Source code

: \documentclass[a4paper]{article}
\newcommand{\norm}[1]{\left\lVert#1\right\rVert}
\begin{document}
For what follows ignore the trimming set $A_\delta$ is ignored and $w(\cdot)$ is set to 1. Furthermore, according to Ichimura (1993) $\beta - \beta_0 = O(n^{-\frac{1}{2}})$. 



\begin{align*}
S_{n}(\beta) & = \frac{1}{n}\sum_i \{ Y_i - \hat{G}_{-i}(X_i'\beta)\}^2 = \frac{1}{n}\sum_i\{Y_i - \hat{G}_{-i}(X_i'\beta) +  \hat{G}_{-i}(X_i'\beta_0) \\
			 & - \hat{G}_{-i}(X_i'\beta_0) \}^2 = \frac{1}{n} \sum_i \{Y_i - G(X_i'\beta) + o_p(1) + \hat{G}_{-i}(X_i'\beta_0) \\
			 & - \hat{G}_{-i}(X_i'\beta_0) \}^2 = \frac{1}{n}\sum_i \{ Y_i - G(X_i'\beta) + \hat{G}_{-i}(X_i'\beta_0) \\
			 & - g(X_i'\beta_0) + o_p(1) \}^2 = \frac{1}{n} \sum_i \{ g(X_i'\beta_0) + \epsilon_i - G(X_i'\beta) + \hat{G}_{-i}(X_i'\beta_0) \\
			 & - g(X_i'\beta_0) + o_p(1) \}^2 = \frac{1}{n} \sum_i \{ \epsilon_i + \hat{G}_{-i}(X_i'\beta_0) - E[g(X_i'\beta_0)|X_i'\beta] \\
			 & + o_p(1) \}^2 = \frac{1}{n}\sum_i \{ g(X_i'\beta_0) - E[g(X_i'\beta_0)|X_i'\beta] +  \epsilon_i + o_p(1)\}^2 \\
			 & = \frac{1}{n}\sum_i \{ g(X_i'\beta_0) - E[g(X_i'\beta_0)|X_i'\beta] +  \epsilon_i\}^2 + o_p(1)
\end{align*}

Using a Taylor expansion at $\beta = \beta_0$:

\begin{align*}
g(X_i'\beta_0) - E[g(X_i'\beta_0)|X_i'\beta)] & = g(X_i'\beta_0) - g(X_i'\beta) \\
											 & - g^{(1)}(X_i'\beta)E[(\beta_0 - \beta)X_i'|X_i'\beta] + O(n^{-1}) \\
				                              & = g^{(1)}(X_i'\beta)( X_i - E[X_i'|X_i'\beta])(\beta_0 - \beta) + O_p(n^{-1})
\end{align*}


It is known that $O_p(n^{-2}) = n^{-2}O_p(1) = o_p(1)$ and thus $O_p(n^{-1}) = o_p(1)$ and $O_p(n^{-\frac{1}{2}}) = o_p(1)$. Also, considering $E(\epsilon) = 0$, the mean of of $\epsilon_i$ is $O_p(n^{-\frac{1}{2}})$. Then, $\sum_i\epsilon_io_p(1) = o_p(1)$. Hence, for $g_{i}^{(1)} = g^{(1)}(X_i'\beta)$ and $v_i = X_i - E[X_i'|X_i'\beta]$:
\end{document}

========================================================================

Please show every line above that includes the word "frac".

### THE ANSWER:
For what follows ignore the trimming set $A_\delta$ is ignored and $w(\cdot)$ is set to 1. Furthermore, according to Ichimura (1993) $\beta - \beta_0 = O(n^{-\frac{1}{2}})$. 
S_{n}(\beta) & = \frac{1}{n}\sum_i \{ Y_i - \hat{G}_{-i}(X_i'\beta)\}^2 = \frac{1}{n}\sum_i\{Y_i - \hat{G}_{-i}(X_i'\beta) +  \hat{G}_{-i}(X_i'\beta_0) \\
			 & - \hat{G}_{-i}(X_i'\beta_0) \}^2 = \frac{1}{n} \sum_i \{Y_i - G(X_i'\beta) + o_p(1) + \hat{G}_{-i}(X_i'\beta_0) \\
			 & - \hat{G}_{-i}(X_i'\beta_0) \}^2 = \frac{1}{n}\sum_i \{ Y_i - G(X_i'\beta) + \hat{G}_{-i}(X_i'\beta_0) \\
			 & - g(X_i'\beta_0) + o_p(1) \}^2 = \frac{1}{n} \sum_i \{ g(X_i'\beta_0) + \epsilon_i - G(X_i'\beta) + \hat{G}_{-i}(X_i'\beta_0) \\
			 & - g(X_i'\beta_0) + o_p(1) \}^2 = \frac{1}{n} \sum_i \{ \epsilon_i + \hat{G}_{-i}(X_i'\beta_0) - E[g(X_i'\beta_0)|X_i'\beta] \\
			 & + o_p(1) \}^2 = \frac{1}{n}\sum_i \{ g(X_i'\beta_0) - E[g(X_i'\beta_0)|X_i'\beta] +  \epsilon_i + o_p(1)\}^2 \\
			 & = \frac{1}{n}\sum_i \{ g(X_i'\beta_0) - E[g(X_i'\beta_0)|X_i'\beta] +  \epsilon_i\}^2 + o_p(1)
It is known that $O_p(n^{-2}) = n^{-2}O_p(1) = o_p(1)$ and thus $O_p(n^{-1}) = o_p(1)$ and $O_p(n^{-\frac{1}{2}}) = o_p(1)$. Also, considering $E(\epsilon) = 0$, the mean of of $\epsilon_i$ is $O_p(n^{-\frac{1}{2}})$. Then, $\sum_i\epsilon_io_p(1) = o_p(1)$. Hence, for $g_{i}^{(1)} = g^{(1)}(X_i'\beta)$ and $v_i = X_i - E[X_i'|X_i'\beta]$:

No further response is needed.